*What is needed:* Write out the data again exactly, skipping every picture.

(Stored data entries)
######

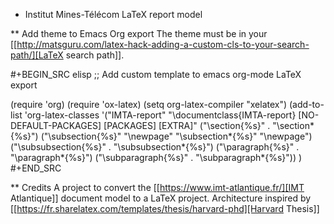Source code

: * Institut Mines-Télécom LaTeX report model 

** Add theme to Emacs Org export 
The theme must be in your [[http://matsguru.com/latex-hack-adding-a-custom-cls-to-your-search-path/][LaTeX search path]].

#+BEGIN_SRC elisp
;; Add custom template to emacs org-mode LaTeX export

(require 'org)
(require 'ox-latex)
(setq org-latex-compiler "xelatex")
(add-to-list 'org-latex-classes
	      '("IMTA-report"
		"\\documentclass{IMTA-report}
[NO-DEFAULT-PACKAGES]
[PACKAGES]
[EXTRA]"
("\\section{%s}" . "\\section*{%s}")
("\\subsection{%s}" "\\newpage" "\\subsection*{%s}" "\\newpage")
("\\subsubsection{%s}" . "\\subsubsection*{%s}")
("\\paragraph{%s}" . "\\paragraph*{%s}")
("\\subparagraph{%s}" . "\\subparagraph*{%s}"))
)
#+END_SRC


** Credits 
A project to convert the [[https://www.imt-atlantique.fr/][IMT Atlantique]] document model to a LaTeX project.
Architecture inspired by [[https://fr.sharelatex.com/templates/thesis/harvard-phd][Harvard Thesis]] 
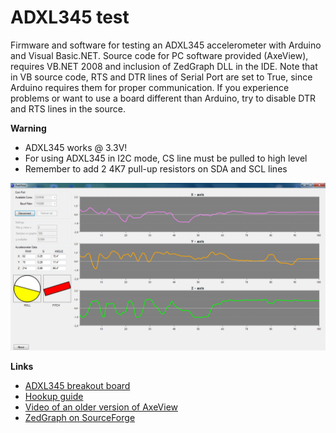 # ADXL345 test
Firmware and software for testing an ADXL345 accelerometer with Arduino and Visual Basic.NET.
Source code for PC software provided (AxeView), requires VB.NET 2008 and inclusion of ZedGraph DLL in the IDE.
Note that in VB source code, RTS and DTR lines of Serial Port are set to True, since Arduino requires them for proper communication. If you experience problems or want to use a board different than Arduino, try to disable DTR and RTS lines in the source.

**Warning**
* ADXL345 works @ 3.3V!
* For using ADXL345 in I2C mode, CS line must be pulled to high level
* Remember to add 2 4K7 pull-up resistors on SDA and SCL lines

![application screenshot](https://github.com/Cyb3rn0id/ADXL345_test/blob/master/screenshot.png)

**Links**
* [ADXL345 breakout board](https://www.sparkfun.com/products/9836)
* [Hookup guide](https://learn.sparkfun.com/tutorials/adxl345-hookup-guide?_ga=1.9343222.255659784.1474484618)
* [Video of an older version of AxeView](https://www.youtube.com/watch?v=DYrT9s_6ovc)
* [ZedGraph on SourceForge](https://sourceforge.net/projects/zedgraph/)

######

*Your solution:*
Source code

: * Institut Mines-Télécom LaTeX report model 

** Add theme to Emacs Org export 
The theme must be in your [[http://matsguru.com/latex-hack-adding-a-custom-cls-to-your-search-path/][LaTeX search path]].

#+BEGIN_SRC elisp
;; Add custom template to emacs org-mode LaTeX export

(require 'org)
(require 'ox-latex)
(setq org-latex-compiler "xelatex")
(add-to-list 'org-latex-classes
	      '("IMTA-report"
		"\\documentclass{IMTA-report}
[NO-DEFAULT-PACKAGES]
[PACKAGES]
[EXTRA]"
("\\section{%s}" . "\\section*{%s}")
("\\subsection{%s}" "\\newpage" "\\subsection*{%s}" "\\newpage")
("\\subsubsection{%s}" . "\\subsubsection*{%s}")
("\\paragraph{%s}" . "\\paragraph*{%s}")
("\\subparagraph{%s}" . "\\subparagraph*{%s}"))
)
#+END_SRC


** Credits 
A project to convert the [[https://www.imt-atlantique.fr/][IMT Atlantique]] document model to a LaTeX project.
Architecture inspired by [[https://fr.sharelatex.com/templates/thesis/harvard-phd][Harvard Thesis]] 
 # ADXL345 test
Firmware and software for testing an ADXL345 accelerometer with Arduino and Visual Basic.NET.
Source code for PC software provided (AxeView), requires VB.NET 2008 and inclusion of ZedGraph DLL in the IDE.
Note that in VB source code, RTS and DTR lines of Serial Port are set to True, since Arduino requires them for proper communication. If you experience problems or want to use a board different than Arduino, try to disable DTR and RTS lines in the source.

**Warning**
* ADXL345 works @ 3.3V!
* For using ADXL345 in I2C mode, CS line must be pulled to high level
* Remember to add 2 4K7 pull-up resistors on SDA and SCL lines

![application screenshot](https://github.com/Cyb3rn0id/ADXL345_test/blob/master/screenshot.png)

**Links**
* [ADXL345 breakout board](https://www.sparkfun.com/products/9836)
* [Hookup guide](https://learn.sparkfun.com/tutorials/adxl345-hookup-guide?_ga=1.9343222.255659784.1474484618)
* [Video of an older version of AxeView](https://www.youtube.com/watch?v=DYrT9s_6ovc)
* [ZedGraph on SourceForge](https://sourceforge.net/projects/zedgraph/)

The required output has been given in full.